On Thursday, 4 April 2024 at 09:52:14 UTC, Valthorn wrote:
> Hello, today I wrote the following code to try out ImportC:
// functions.c
#include <stdio.h>
#include <stdlib.h>
void allocateMemory() {
int *data = (int *)malloc(1024 * 1024 * sizeof(int));
if (data == NULL) {
fprintf(stderr, "Memory could not be allocated.\n");
exit(EXIT_FAILURE);
}
printf("4MB of memory allocated.\n");
}
// demo.d
import std.stdio;
import core.memory;
import functions;
void main() {
writeln("Before allocating memory. Memory: ", GC.stats().usedSize, " bytes");
allocateMemory();
writeln("After allocating memory. Memory: ", GC.stats().usedSize, " bytes");
GC.collect();
writeln("GC.collect() was called. Memory: ", GC.stats().usedSize, " bytes");
}
Here I tried to check the operation of GC with ImportC, but there's a situation I'm curious about. How exactly does ImportC work?
Think of it as if you compiled all of your C files into a library, wrote wrappers on the D side, and called the library functions from your D code. The only parts of D that are available to your C code are things you explicitly import using __import
. I suppose it's possible that you could import everything needed to use D's GC from C. However, the primary use is to use legacy C code from D.
If you want some memory in your C program that is managed by D's GC, you can do this:
- Write an allocation function in a D module that allocates GC memory, using GC.addRoot to protect it from being collected, and return that memory from the function.

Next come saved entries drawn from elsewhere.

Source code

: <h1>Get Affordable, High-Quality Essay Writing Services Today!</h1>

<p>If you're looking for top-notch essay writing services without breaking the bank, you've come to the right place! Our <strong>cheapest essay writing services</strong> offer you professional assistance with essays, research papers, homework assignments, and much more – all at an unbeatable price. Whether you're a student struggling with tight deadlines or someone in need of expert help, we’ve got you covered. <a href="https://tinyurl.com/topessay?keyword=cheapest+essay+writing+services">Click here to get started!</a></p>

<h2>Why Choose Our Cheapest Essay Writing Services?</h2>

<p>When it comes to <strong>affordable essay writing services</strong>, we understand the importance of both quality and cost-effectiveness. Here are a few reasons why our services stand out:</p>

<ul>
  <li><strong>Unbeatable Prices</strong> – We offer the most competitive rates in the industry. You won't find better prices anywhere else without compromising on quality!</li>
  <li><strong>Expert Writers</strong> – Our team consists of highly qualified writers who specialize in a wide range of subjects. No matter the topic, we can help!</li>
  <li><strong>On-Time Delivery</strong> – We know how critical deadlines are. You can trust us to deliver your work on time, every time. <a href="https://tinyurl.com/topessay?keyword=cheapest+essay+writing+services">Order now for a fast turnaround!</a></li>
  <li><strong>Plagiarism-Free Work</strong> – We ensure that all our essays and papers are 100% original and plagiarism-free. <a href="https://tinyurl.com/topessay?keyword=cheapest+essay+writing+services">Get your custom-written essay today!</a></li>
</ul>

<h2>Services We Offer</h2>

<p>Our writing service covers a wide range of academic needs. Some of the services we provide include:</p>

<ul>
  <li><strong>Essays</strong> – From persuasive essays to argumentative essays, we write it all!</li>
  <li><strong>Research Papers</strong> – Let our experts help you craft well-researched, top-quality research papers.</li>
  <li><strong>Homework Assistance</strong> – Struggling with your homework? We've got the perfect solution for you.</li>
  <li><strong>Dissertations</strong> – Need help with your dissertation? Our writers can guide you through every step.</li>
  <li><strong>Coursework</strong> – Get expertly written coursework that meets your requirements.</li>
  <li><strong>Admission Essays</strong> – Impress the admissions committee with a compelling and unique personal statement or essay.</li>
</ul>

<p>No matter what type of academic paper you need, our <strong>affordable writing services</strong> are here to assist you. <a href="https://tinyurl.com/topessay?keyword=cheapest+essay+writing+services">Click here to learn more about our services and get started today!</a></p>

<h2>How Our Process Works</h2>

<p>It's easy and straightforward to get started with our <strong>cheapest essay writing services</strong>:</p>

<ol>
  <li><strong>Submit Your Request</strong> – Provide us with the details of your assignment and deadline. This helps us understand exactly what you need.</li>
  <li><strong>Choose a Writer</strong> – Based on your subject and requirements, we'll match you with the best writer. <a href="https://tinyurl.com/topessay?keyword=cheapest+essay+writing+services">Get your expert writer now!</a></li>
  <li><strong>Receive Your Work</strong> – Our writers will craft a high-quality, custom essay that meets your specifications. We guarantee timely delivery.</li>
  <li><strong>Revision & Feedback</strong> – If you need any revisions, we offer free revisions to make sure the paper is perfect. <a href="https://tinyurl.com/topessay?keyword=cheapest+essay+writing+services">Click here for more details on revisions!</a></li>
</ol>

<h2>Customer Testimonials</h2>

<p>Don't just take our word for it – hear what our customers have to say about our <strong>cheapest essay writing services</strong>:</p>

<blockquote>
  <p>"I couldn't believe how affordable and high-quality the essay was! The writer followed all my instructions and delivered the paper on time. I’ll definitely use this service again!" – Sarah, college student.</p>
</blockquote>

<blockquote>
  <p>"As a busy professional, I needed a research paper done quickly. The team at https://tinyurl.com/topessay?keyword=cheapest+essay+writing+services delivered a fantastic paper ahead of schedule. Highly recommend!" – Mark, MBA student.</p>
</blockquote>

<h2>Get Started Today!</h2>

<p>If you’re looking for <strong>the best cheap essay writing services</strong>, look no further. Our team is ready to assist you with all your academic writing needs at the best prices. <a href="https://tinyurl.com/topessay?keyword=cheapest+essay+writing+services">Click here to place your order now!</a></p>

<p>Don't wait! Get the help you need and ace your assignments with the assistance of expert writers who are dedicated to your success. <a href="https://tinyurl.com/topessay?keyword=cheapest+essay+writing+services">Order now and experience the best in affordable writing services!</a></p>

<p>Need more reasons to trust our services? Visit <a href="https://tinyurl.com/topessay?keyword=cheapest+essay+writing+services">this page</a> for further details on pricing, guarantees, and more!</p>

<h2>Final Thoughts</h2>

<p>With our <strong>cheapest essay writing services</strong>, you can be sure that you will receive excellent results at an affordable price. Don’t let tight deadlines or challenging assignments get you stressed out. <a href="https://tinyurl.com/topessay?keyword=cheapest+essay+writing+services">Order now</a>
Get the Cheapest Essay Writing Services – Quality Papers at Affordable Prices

- Write a function to free in the D module that calls GC.removeRoot to tell the GC that it's eligible for collection.
- Import that module in your C code using an
__import
statement. Call the allocate function when you need the memory and call the free function when you're done.
I've actually done this to allow the use of associative arrays from C. It's probably not something that would be used often unless you're using ImportC to as a mechanism to improve your C code. In my case, the goal was to eliminate a dependency on glib.